In the realm of short films, every second and every frame carries extraordinary weight. What we encounter here is not only a distillation of narrative but, above all, of emotion and meaning. From the vast number of submissions, we chose to spotlight those works that struck us with their boldness — not just in confronting certain subjects (such as death, building one’s identity in the era of media overstimulation, institutional and cultural abuse, or the reckoning with the sins of our parents and ancestors) — but with the courage to visualise and express them. The international competition also offers an extraordinary journey through diverse countries, cultures, and cinematic traditions. Though some of these films may be geographically distant, they resonate deeply with our own contemporary anxieties and critical reflections, – comments Diana Dąbrowska, film critic and curator of the short film section at the Krakow Film Festival.
About Women
From the harrowing experiences of girls on the cusp of womanhood, to middle-aged women trying to redefine themselves, and older women reflecting on their youth — this year’s International Short Film Competition presents a number of moving stories about femininity across generations.

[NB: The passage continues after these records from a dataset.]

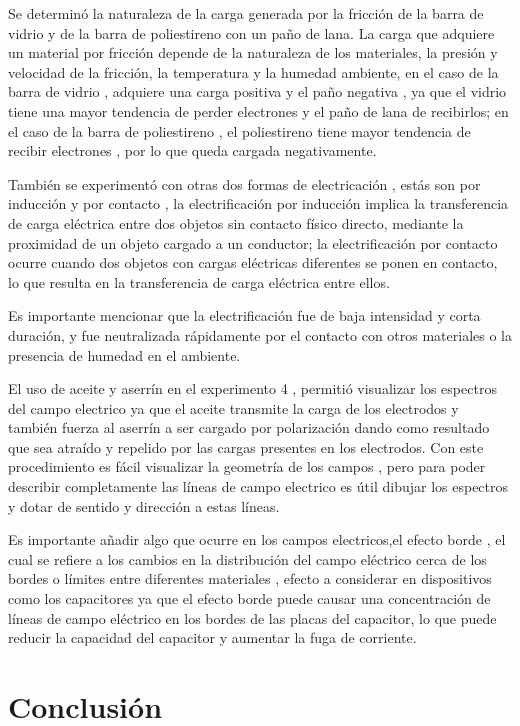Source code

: \documentclass[10pt]{article}
\begin{document}
\begin{multicols}{2}
	Se determinó la naturaleza de la carga generada por la fricción de la barra de vidrio y de la barra de poliestireno con un paño de lana. 
	La carga que adquiere un material por fricción depende de la naturaleza de los materiales, la presión y velocidad de la fricción, la temperatura y la humedad ambiente, en el caso de la barra de vidrio , adquiere una carga positiva y el paño negativa , ya que el vidrio tiene una mayor tendencia
	de perder electrones y el paño de lana de recibirlos; en el caso de la barra de poliestireno , el poliestireno tiene mayor tendencia de recibir electrones , por lo que queda cargada negativamente.

	También se experimentó con otras dos formas de electricación , estás son por inducción y por contacto , la electrificación por inducción
	implica la transferencia de carga eléctrica entre dos objetos sin contacto físico directo, mediante la proximidad de un objeto cargado a un conductor; la electrificación por contacto
	ocurre cuando dos objetos con cargas eléctricas diferentes se ponen en contacto, lo que resulta en la transferencia de carga eléctrica entre ellos.

	Es importante mencionar que la electrificación fue de baja intensidad y corta duración, y fue neutralizada rápidamente por el contacto con otros materiales o la presencia de humedad en el ambiente.

	El uso de aceite y aserrín en el experimento 4 , permitió visualizar los espectros del campo electrico ya que el aceite transmite la carga de los electrodos y también fuerza al aserrín a ser cargado por polarización dando como resultado que sea atraído y repelido por las cargas
	presentes en los electrodos. Con este procedimiento es fácil visualizar la geometría de los campos , pero para poder describir completamente las líneas de campo electrico es útil dibujar los espectros y dotar de sentido y dirección a estas líneas.

	Es importante añadir algo que ocurre en los campos electricos,el efecto borde , el cual se refiere a los cambios en la distribución del campo eléctrico cerca de los bordes o límites entre diferentes materiales , efecto a considerar en dispositivos como los capacitores
	ya que el efecto borde puede causar una concentración de líneas de campo eléctrico en los bordes de las placas del capacitor, lo que puede reducir la capacidad del capacitor y aumentar la fuga de corriente.

	\section{Conclusión}

\end{multicols}
\end{document}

In 1950s America, schools routinely screened “educational” films that promoted an idealised image of womanhood. A capable and well-groomed housewife whose chief aspiration was to marry well. Jan Krawitz has woven fragments of these films into her short documentary essay Nice Girls Don’t Ask, a work that feels disturbingly pertinent at a time when women’s rights are once again at the centre of political debate. In Beyond Eden, we meet women who skipped class or whose rebellious spirits made them immune to the propaganda of such patriarchal imagery. In the 1970s, a group of American lesbians sought to create a world without men. Over fifty years later, Al Johnstone visits their commune with a camera in hand, offering a glimpse into an ageing community of women supporting one another. The mother depicted in the animated documentary Mama Micra might have become friends with them. Before marriage, the protagonist of Rebekka Blöcher and Frédéric Schuld’s film travelled the world and lived a rather unconventional life. Even after starting a family, she couldn’t stand being stuck at home and soon took off again — her absence leaving a void in her daughter’s life. The protagonist of The Pool or Death of a Goldfish seems to be a total opposite. The girl has long played the role of the obedient daughter — the metaphorical goldfish — fulfilling her parents’ wishes, suppressing her own desires, and gradually erasing herself. But long repressed emotions begin to pour over her like water in a pool, making her face with a dilemma: do you drown in your own tears and unspoken sorrow or kill the “goldfish” within and reclaim your freedom?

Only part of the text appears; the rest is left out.